A word or two……

So you know your Hebrew is coming along nicely when you wake up in the middle of the night and start conjugating verbs. Lomed.Lomedet.Lomdim. Lomdot. Ay Carumba! No wait, wrong language!

The hebrew language is several thousands of years old and like the people who speak it on a daily basis, it cannot be boxed in by rules or structure! As I mentioned in my previous blog post, when you commit to making Aliyah you have to commit to everything that comes with it. That includes coming to grips with the national tongue. Many Anglo Olim fall into the trap of “well most people speak English anyway so I can get by with that”. Not so fast. If you want to truly integrate into Israeli society, you need to have a good command of the language. Afterall, you wouldn’t live in France without learning French now would you? Nachon.

Having a good command of Hebrew means that not only will you be able to converse and join the workforce but you will also be able to do all those important things that are imperative to surviving in Israel. This includes understanding the banking services, buying train or bus tickets and of course the most important……..ordering your coffee! Yes, cafe society is part and parcel of Israeli living. You must be able to communicate if you want “l’kachat” (take away) “L’shevet” (to sit) and what delicious edibles the waitron is telling you about in the usual rapid manner.
Learning a new language is intimidating for sure. Especially when english style letters are not used and you think that what you are writing so diligently should be displayed in the abstract section of an art gallery!

Someone once said that Hebrew is ingrained in the Jewish soul. No amount of soul-searching will help you conjugate verbs or understand those elusive gender rules!

Luckily, Israel has the processes in place to help its Olim become proficient in the national tongue.
Enter Ulpan. Ulpan is an intense five month programme or as I like to think of it “Hebrew bootcamp”. Not only does Ulpan present a brilliant opportunity to learn Hebrew but also to form important social bonds with other immigrants. Where else would a Portuguese speaker and a Russian speaker be forced to speak to each other in their new shared language?

Most countries have a preferred national sport. In Israel it is the ability to debate. Israel is a passionate country and her citizens feel very strongly about airing their opinions – all this is done is rapid Hebrew with the odd hand gesture. Well, hand gestures are mostly reserved for dodgy drivers! The point I am trying to make is that if you really want to fit in you must make every effort to speak Hebrew.

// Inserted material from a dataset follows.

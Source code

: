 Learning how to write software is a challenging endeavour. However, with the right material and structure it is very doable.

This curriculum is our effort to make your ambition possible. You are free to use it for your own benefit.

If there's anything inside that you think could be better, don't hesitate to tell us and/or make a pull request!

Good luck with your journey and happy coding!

There is something very comforting about hearing people speak Hebrew. While it can be gutteral, Hebrew is also very melodic and expressive. In an extremely modern and technology driven country, hearing an ancient language brough to life is awe-inspiring!

Now if I can only figure out those infinitive verbs…….

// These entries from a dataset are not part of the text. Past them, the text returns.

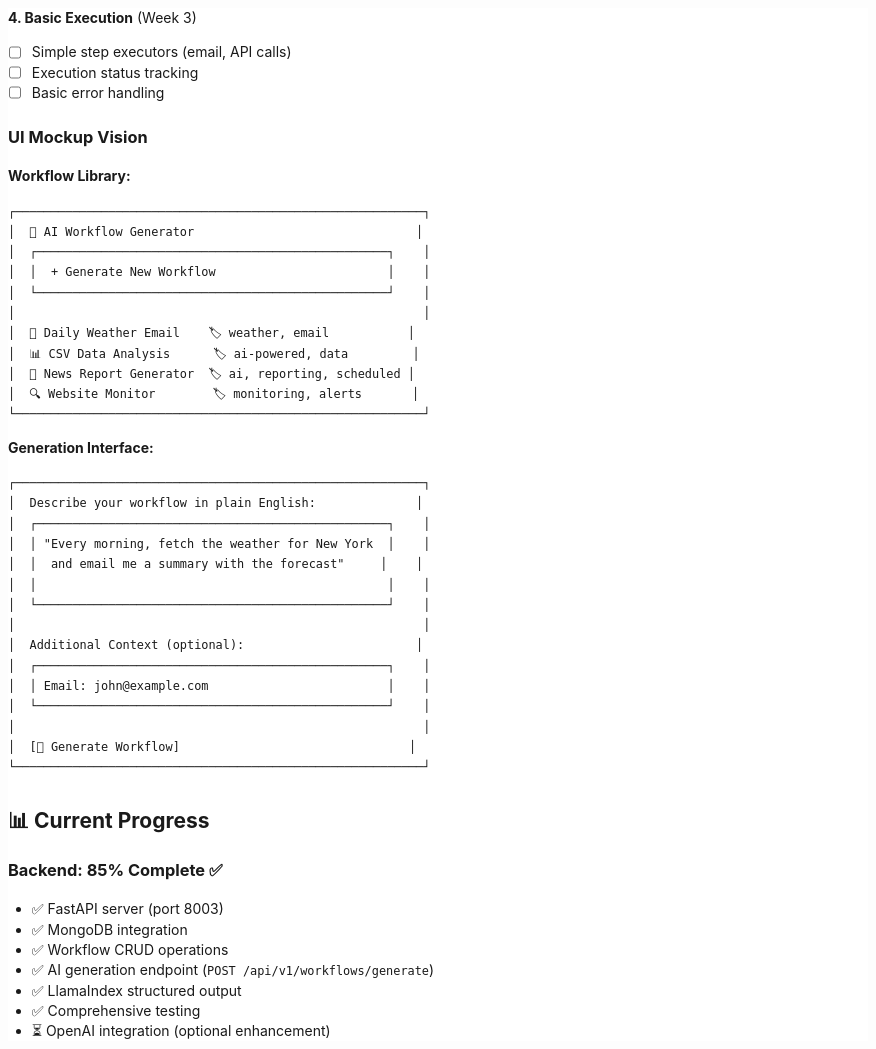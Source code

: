 **4. Basic Execution** (Week 3)
- [ ] Simple step executors (email, API calls)
- [ ] Execution status tracking
- [ ] Basic error handling

### UI Mockup Vision

**Workflow Library:**
```
┌─────────────────────────────────────────────────────────┐
│  🤖 AI Workflow Generator                               │
│  ┌─────────────────────────────────────────────────┐    │
│  │  + Generate New Workflow                        │    │
│  └─────────────────────────────────────────────────┘    │
│                                                         │
│  📧 Daily Weather Email    🏷️ weather, email           │
│  📊 CSV Data Analysis      🏷️ ai-powered, data         │
│  📰 News Report Generator  🏷️ ai, reporting, scheduled │
│  🔍 Website Monitor        🏷️ monitoring, alerts       │
└─────────────────────────────────────────────────────────┘
```

**Generation Interface:**
```
┌─────────────────────────────────────────────────────────┐
│  Describe your workflow in plain English:              │
│  ┌─────────────────────────────────────────────────┐    │
│  │ "Every morning, fetch the weather for New York  │    │
│  │  and email me a summary with the forecast"     │    │
│  │                                                 │    │
│  └─────────────────────────────────────────────────┘    │
│                                                         │
│  Additional Context (optional):                        │
│  ┌─────────────────────────────────────────────────┐    │
│  │ Email: john@example.com                         │    │
│  └─────────────────────────────────────────────────┘    │
│                                                         │
│  [🚀 Generate Workflow]                                │
└─────────────────────────────────────────────────────────┘
```

## 📊 Current Progress

### Backend: 85% Complete ✅
- ✅ FastAPI server (port 8003)
- ✅ MongoDB integration
- ✅ Workflow CRUD operations  
- ✅ AI generation endpoint (`POST /api/v1/workflows/generate`)
- ✅ LlamaIndex structured output
- ✅ Comprehensive testing
- ⏳ OpenAI integration (optional enhancement)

6 thoughts on “A word or two……

  1. The example you gave of “l’kachat”(to take) and “La shevet”(to sit) is very important when you go to a place like Aroma for coffee because they charge you more when you sit then when you take the coffee out. So what many Israelis will do is order the coffee to take away andd then, sit down and drink it!
    Also, since Hebrew is constantly adopting new words, thank G-d today mostly from English, there are some very interesting and fun combinations(the word for “combination” is “combatziah’). For example, to send an SMS is “L’ Samess.” Biblical Hebrew has only 50,000 words but modern Hebrew has many times that number. That is why “television’ is “televiziah”, “radio” is “radeeyo” and, yes, “catering” is ” kay ter een.”
    Another pitfall of olim is trying to read a word written in Hebrew letters that is in English already, like “psykologia” for “psychology.” And even though we all know “rofeh” is “doctor” Israelis say “doktor” when they mean a man of medicine.
    Nu? Zot ha aretz!


  2. Loving the blog. Don’t ever stop writing it and don’t ever stop being as passionate and dynamic as you are about this crazy place we now call home. It can be so infuriating, frustrating and irritating but it really is home – and that is where the heart is.